1. The USA faces West towards the Pacific Rim and China, where growth has continued virtually unabated despite the crisis in the West. Companies like Caterpillar can grow their exports into investment-rich economies. We face East towards a stagnant Europe;
2. We may well find that a recovering USA causes us real problems over the next eighteen to twenty-four months as the rising price of oil in particular, and commodities in general, hits us just as we might have been making a recovery. The USA is investing in shale gas, whilst we are buying windmills;


3. The USA is recovering despite the collapse of the housing market. If you are right, and our housing market has yet to fall, we can expect horrifying negative wealth effects, as well as the turmoil of widespread repossessions, bankruptcies, and a new round of failed banks.


4. Besides, even with Obama in the White House, America is still lightly taxed and regulated compared to the British model. They feed themselves easily and leave a huge surplus for export. And they have still to a far greater extent than here retained the free-spirit, entrepreneurial can-do spirit which has been destroyed here by sixty-five years of socialism. I do fervently wish some of these structural economists would wake up and realize the real economy on Main Street is a wholly different beast than the ephemeral and vacuous "Economy" of the public sector and the financial dis-services. No wonder so many white vans were rushing around the M 25 with ladders on the roof! No wonder imports went so high and retailers were so busy. I am thus most interested to learn how Mr Bootle proposes Britain will drag itself up by its bootstraps, next time, when far too many families are struggling to meet excessive utility bills, motoring costs, food and debt service, etc and taxes direct and indirect are now crippling. Santa Claus?....When GDP growth is driven by government spending which itself is driven by borrowing we have a major problem. GDP = C + I + G + (X - M) ...Take away debt fueled government spending and the grim facts of the depth of our problem and the Herculean task to get out of it are laid bare...What a mess !!!!The US is pumping trillions of dollars into it's economy in an effort to counter the market effects of contraction and deflation. We to a lesser extent, are doing the same. Both are in effect fighting a process essential to balance their economies. There will be huge growth in both the UK and the US. This will be in; unemployment, insolvency, bankruptcies, repossessions, homelessness, civil unrest, crime, and then just when you thought it couldn't get any worse inflation! but fear not, super rich hedge fund, pension fund and bankers will be voting to reduce the pay of super rich CEOs NOT!

11 comments:

Anonymous said...

With austerity the name of the game in the Eurozone for the foreseeable future, it's hard to see how the Euro can survive long term. The Eurozone countries are signing their own death warrant as we speak. It's hard to see how countries like Spain, Ireland and Greece can ever grow again while they remain in the Euro.

Anonymous said...

Merkel's push for fiscal responsibility in Europe is understandable. The ECB's and her decision to combine the fiscal contract it implies with a monetary squeeze by not balancing the impact of the sovereign debt crisis and the decision to raise bank's capital requirement by the moderate use of QE is clearly insane.

Anonymous said...

It's just the "controlling class" finding new ways to keep the masses in their place and encourage just enough of them to go along with it.
When I was a teenager in the late 1960s how we would have scoffed if anyone had said that, over 40 years later, we would be governed by milionaire old Etonians telling us the only way forward was austerity - and there was still enough people bovinely stupid enough to swallow it

Anonymous said...

We will never get out of this mess with the current system. With the current levels of government debt across Europe, and the extortionate interest rates demanded by the markets, I have calculated that just paying the interest on the debt is draining 4.25% of total Eurozone GDP - money that goes directly to the banks. It's got worse recently, but over the last 15 years, the banks have been paid an astonishing 4.3 trillion euros in interest payments for the Eurozone alone. The UK paid 443 billion to the banks over the same period.

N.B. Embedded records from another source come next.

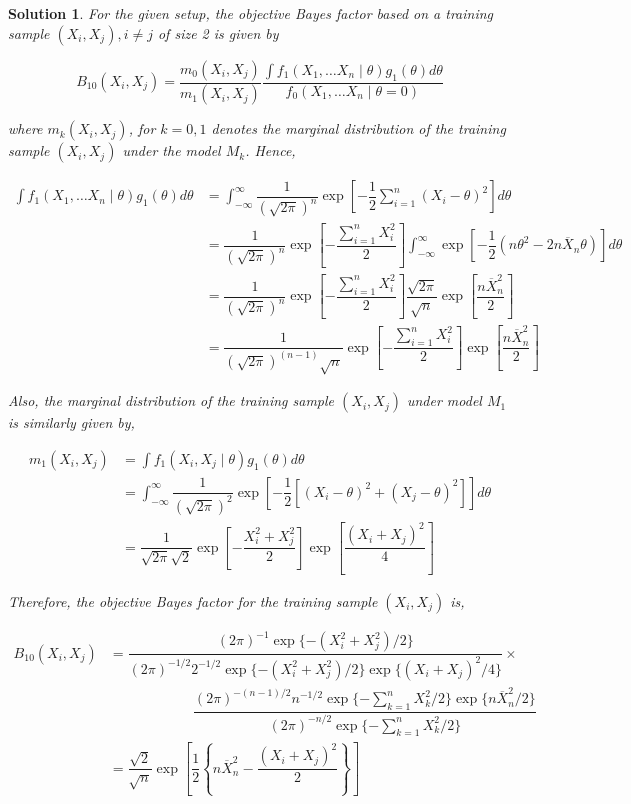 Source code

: \documentclass[12pt]{article}
\theoremstyle{problemstyle}
\newtheorem*{solution*}{Solution}
\begin{document}
\begin{solution*}
    For the given setup, the objective Bayes factor based on a training sample $(X_i, X_j), i\neq j$ of size 2 is given by 

    $$
    B_{10}(X_i, X_j) = \dfrac{m_{0}(X_i, X_j)}{m_{1}(X_i, X_j)} \dfrac{\int f_1(X_1, \dots X_n \mid \theta) g_1(\theta)d\theta}{f_0(X_1, \dots X_n \mid \theta = 0)}
    $$

    \noindent where $m_k(X_i, X_j)$, for $k = 0, 1$ denotes the marginal distribution of the training sample $(X_i, X_j)$ under the model $M_k$. Hence,

    \begin{align*}
        \int f_1(X_1, \dots X_n \mid \theta) g_1(\theta)d\theta
        & = \int_{-\infty}^\infty \dfrac{1}{(\sqrt{2\pi})^n} \exp\left[ -\dfrac{1}{2}\sum_{i=1}^n (X_i - \theta)^2 \right] d\theta\\
        & = \dfrac{1}{(\sqrt{2\pi})^n} \exp\left[ -\dfrac{\sum_{i=1}^n X_i^2}{2} \right] \int_{-\infty}^\infty \exp\left[ -\dfrac{1}{2}(n\theta^2 - 2n\overline{X}_n \theta) \right]d\theta\\
        & = \dfrac{1}{(\sqrt{2\pi})^n} \exp\left[ -\dfrac{\sum_{i=1}^n X_i^2}{2} \right] \dfrac{\sqrt{2\pi}}{\sqrt{n}} \exp\left[ \dfrac{n\overline{X}_n^2}{2} \right]\\
        & = \dfrac{1}{(\sqrt{2\pi})^{(n-1)}\sqrt{n}} \exp\left[ -\dfrac{\sum_{i=1}^n X_i^2}{2} \right] \exp\left[ \dfrac{n\overline{X}_n^2}{2} \right]
    \end{align*}

    Also, the marginal distribution of the training sample $(X_i, X_j)$ under model $M_1$ is similarly given by,

    \begin{align*}
        m_1(X_i, X_j)
        & = \int f_1(X_i, X_j \mid \theta) g_1(\theta)d\theta\\
        & = \int_{-\infty}^\infty \dfrac{1}{(\sqrt{2\pi})^2} \exp\left[ -\dfrac{1}{2} [(X_i - \theta)^2 + (X_j - \theta)^2] \right] d\theta\\
        & = \dfrac{1}{\sqrt{2\pi}\sqrt{2}} \exp\left[ -\dfrac{X_i^2 + X_j^2}{2} \right] \exp\left[ \dfrac{(X_i + X_j)^2}{4} \right]
    \end{align*}

    Therefore, the objective Bayes factor for the training sample $(X_i, X_j)$ is,

    \begingroup 
    \allowdisplaybreaks
    \begin{align*}
        B_{10}(X_i, X_j) 
        & = \dfrac{(2\pi)^{-1} \exp\{-(X_i^2 + X_j^2)/2\}}{(2\pi)^{-1/2} 2^{-1/2} \exp\{-(X_i^2 + X_j^2)/2\} \exp\{ (X_i + X_j)^2/4 \} } \times \\
        & \qquad \qquad \qquad \dfrac{(2\pi)^{-(n-1)/2}n^{-1/2} \exp\{ -\sum_{k=1}^n X_k^2/2 \} \exp\{ n\overline{X}_n^2 / 2\} }{(2\pi)^{-n/2} \exp\{  -\sum_{k=1}^n X_k^2/2 \} }\\
        & = \dfrac{\sqrt{2}}{\sqrt{n}} \exp\left[ \dfrac{1}{2} \left\{ n\overline{X}_n^2 - \dfrac{(X_i + X_j)^2}{2} \right\}\right]
    \end{align*}
    \endgroup


\end{solution*}
\end{document}
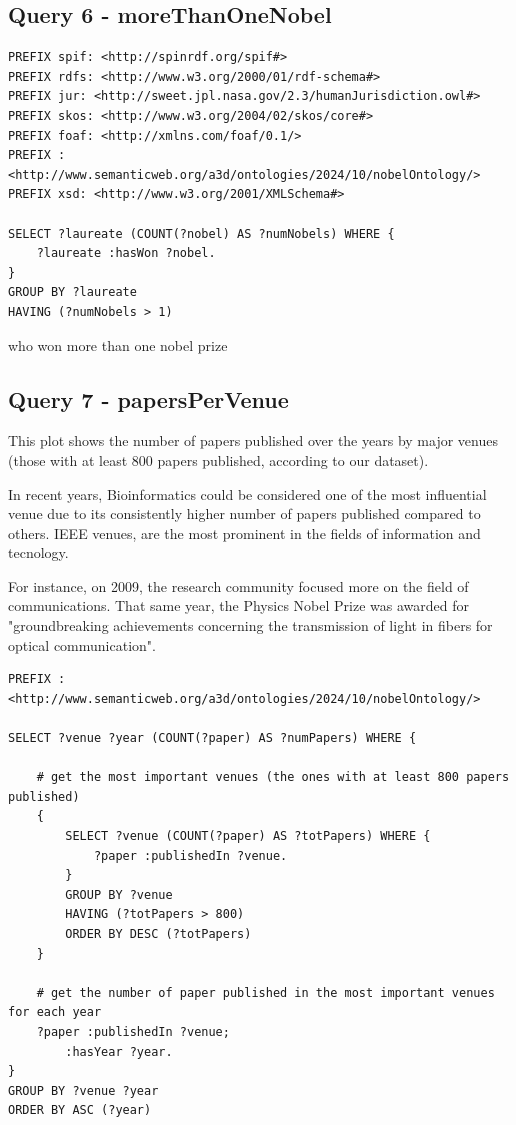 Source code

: \documentclass{article}
\begin{document}
\subsection*{Query 6 - moreThanOneNobel}

\begin{lstlisting}
PREFIX spif: <http://spinrdf.org/spif#>
PREFIX rdfs: <http://www.w3.org/2000/01/rdf-schema#>
PREFIX jur: <http://sweet.jpl.nasa.gov/2.3/humanJurisdiction.owl#>
PREFIX skos: <http://www.w3.org/2004/02/skos/core#>
PREFIX foaf: <http://xmlns.com/foaf/0.1/>
PREFIX : <http://www.semanticweb.org/a3d/ontologies/2024/10/nobelOntology/>
PREFIX xsd: <http://www.w3.org/2001/XMLSchema#>

SELECT ?laureate (COUNT(?nobel) AS ?numNobels) WHERE {
    ?laureate :hasWon ?nobel.
}
GROUP BY ?laureate
HAVING (?numNobels > 1)    
\end{lstlisting}

who won more than one nobel prize

\subsection*{Query 7 - papersPerVenue}
This plot shows the number of papers published over the years by major
venues (those with at least 800 papers published, according to our dataset).

In recent years, Bioinformatics could be considered one of the most influential
venue due to its consistently higher number of papers published compared to others.
IEEE venues, are the most prominent in the fields of information and tecnology.

For instance, on 2009, the research community focused more on the field of
communications.
That same year, the Physics Nobel Prize was awarded for "groundbreaking achievements
concerning the transmission of light in fibers for optical communication".

\begin{lstlisting}
PREFIX : <http://www.semanticweb.org/a3d/ontologies/2024/10/nobelOntology/>

SELECT ?venue ?year (COUNT(?paper) AS ?numPapers) WHERE {

    # get the most important venues (the ones with at least 800 papers published)
    {
        SELECT ?venue (COUNT(?paper) AS ?totPapers) WHERE {
            ?paper :publishedIn ?venue.
        }
        GROUP BY ?venue
        HAVING (?totPapers > 800)
        ORDER BY DESC (?totPapers)
    }

    # get the number of paper published in the most important venues for each year
    ?paper :publishedIn ?venue;
        :hasYear ?year.
}
GROUP BY ?venue ?year
ORDER BY ASC (?year)    
\end{lstlisting}
\end{document}
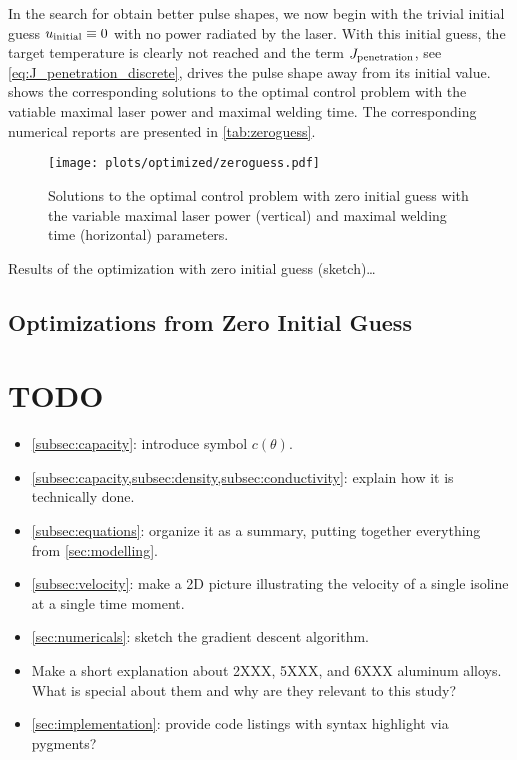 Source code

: In the search for obtain better pulse shapes, we now begin with the trivial initial guess $u_\textup{initial} \equiv 0$ with no power radiated by the laser. 
With this initial guess, the target temperature is clearly not reached and the term $J_\textup{penetration}$, see \eqref{eq:J_penetration_discrete}, drives the pulse shape away from its initial value.
 shows the corresponding solutions to the optimal control problem with the vatiable maximal laser power and maximal welding time. 
The corresponding numerical reports are presented in \cref{tab:zeroguess}.

\begin{figure} 
	\centering
	\texttt{[image: plots/optimized/zeroguess.pdf]}
	\caption{Solutions to the optimal control problem with zero initial guess with the variable maximal laser power (vertical) and maximal welding time (horizontal) parameters.}
	\label{fig:zeroguess}
\end{figure}

\begin{table} 
	\centering
	
	\caption{Results of the optimization with zero initial guess (sketch)\ldots}
	\label{tab:zeroguess}
\end{table}


\subsection{Optimizations from Zero Initial Guess}


\appendix

\section{TODO}
\begin{itemize}
	\item \cref{subsec:capacity}: introduce symbol $c(\theta)$.
	\item \cref{subsec:capacity,subsec:density,subsec:conductivity}: explain how it is technically done.
	\item \cref{subsec:equations}: organize it as a summary, putting together everything from \cref{sec:modelling}.
	\item \cref{subsec:velocity}: make a 2D picture illustrating the velocity of a single isoline at a single time moment.
	\item \cref{sec:numericals}: sketch the gradient descent algorithm.
	\item Make a short explanation about 2XXX, 5XXX, and 6XXX aluminum alloys. What is special about them and why are they relevant to this study?
	\item \cref{sec:implementation}: provide code listings with syntax highlight via pygments?
\end{itemize}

We've been continuously told that it has to be like this. We are told, that the ECB is legally prevented from lending money to governments. Like the Bank of England, it is supposedly forced to go via the commercial banks. As a result, the banks get unlimited amounts of ECB money at 1% which they should, in principle, lend on to the governments that so desperately need it. But as we have just seen, of the 489 billion that Mario Draghi just gave them, over 90% has been parked back with the ECB.

But this idea that central banks can't help governments is a fiction. In fact, paragraph 2 of article 123 of the Lisbon Treaty, specifically allows the ECB and other central banks (including the Bank of England) to lend to "'publicly owned credit institution". And the ECB confirmed to me that these institution can do precisely what they want with the money they get, including lending it on to governments at the 1% that they pay.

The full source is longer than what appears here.